Look, it’s a horrible predicament to find yourself in. I would have been devastated if I couldn’t have my close girlfriends at my wedding. Because they’re the ones you discuss these things with and they’re the ones who will go to the dress fittings, eat wedding cake and basically have a good chat about it. Your sister is obviously playing a balancing act - her family, his family, her friends, his friends and all she can work with is a 15 person cap.

She probably feels like shit because whatever her weddings plans were, none of it will be how she imagined. Give her a break. Your husband is not really her family I.e. if you divorced tomorrow she would most likely have zero contact with him and be royally peeved off to see his smiling face in the pics of her ‘only 15’ wedding reception. And she’s been thoughtful by keeping you and your daughter in the party and leaving hubby to look after the children.

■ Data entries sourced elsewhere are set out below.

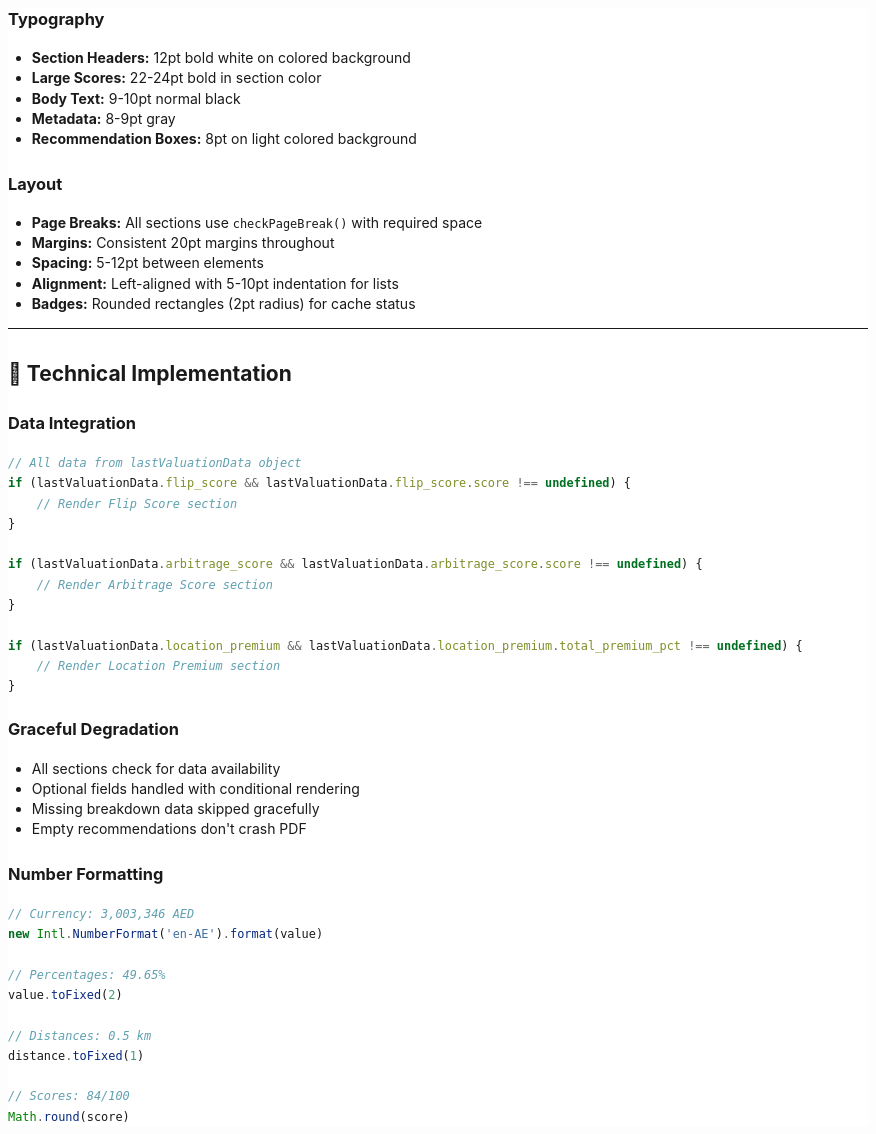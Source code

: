 ### Typography
- **Section Headers:** 12pt bold white on colored background
- **Large Scores:** 22-24pt bold in section color
- **Body Text:** 9-10pt normal black
- **Metadata:** 8-9pt gray
- **Recommendation Boxes:** 8pt on light colored background

### Layout
- **Page Breaks:** All sections use `checkPageBreak()` with required space
- **Margins:** Consistent 20pt margins throughout
- **Spacing:** 5-12pt between elements
- **Alignment:** Left-aligned with 5-10pt indentation for lists
- **Badges:** Rounded rectangles (2pt radius) for cache status

---

## 🔧 Technical Implementation

### Data Integration
```javascript
// All data from lastValuationData object
if (lastValuationData.flip_score && lastValuationData.flip_score.score !== undefined) {
    // Render Flip Score section
}

if (lastValuationData.arbitrage_score && lastValuationData.arbitrage_score.score !== undefined) {
    // Render Arbitrage Score section
}

if (lastValuationData.location_premium && lastValuationData.location_premium.total_premium_pct !== undefined) {
    // Render Location Premium section
}
```

### Graceful Degradation
- All sections check for data availability
- Optional fields handled with conditional rendering
- Missing breakdown data skipped gracefully
- Empty recommendations don't crash PDF

### Number Formatting
```javascript
// Currency: 3,003,346 AED
new Intl.NumberFormat('en-AE').format(value)

// Percentages: 49.65%
value.toFixed(2)

// Distances: 0.5 km
distance.toFixed(1)

// Scores: 84/100
Math.round(score)
```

Winterflower84 · 26/09/2020 23:29

You need to be more understanding. She'll have more fun with her friends than with your children. It's her big day and she wants to make it memorable. I'm sure she's already gone through a lot of stress so don't cause her more.

Pobblebonk · 26/09/2020 23:29

My SIL got married last year, my teenage children would have been absolutely delighted to be left out of the invitation list.

Think about it: it your positions were reversed and you could only invite 15 people to a big personal event, would you really choose your nieces and nephews rather than your best friends?

yelyah22 · 26/09/2020 23:31

I would absolutely pick my friends over my sister's children. YABU.

Yorkshiretealady · 26/09/2020 23:31

@Mamagotskills

I’d pick my best friends over my brother in law too... she’s in a shit situation, just make the best of it
☝🏼☝🏼☝🏼100% agree with tjis☝🏼☝🏼☝🏼
WatershipDown7 · 26/09/2020 23:34

The fifteen has to include the person conducting the ceremony too. It’s awful for people getting married. I would accept it and make the best if the situation. Her friends are obviously more important than nieces and nephews.

FinallyFluid · 26/09/2020 23:35

I have had a really shitty few weeks, but life now appears to be back on an even keel...........

Ergo..... I have a grip.

Would you like to borrow mine ???

Italiangreyhound · 26/09/2020 23:49

I expect her friends will get a lot more out of it than your husband and kids and if it were your dear friend you may expect to be there instead of a relative of hers. I know I would. But I also know I have been left out of events and in a way I think (especially now) we just have to accept it.

Hope the day goes really well for your sister and you and your dd have a great day too.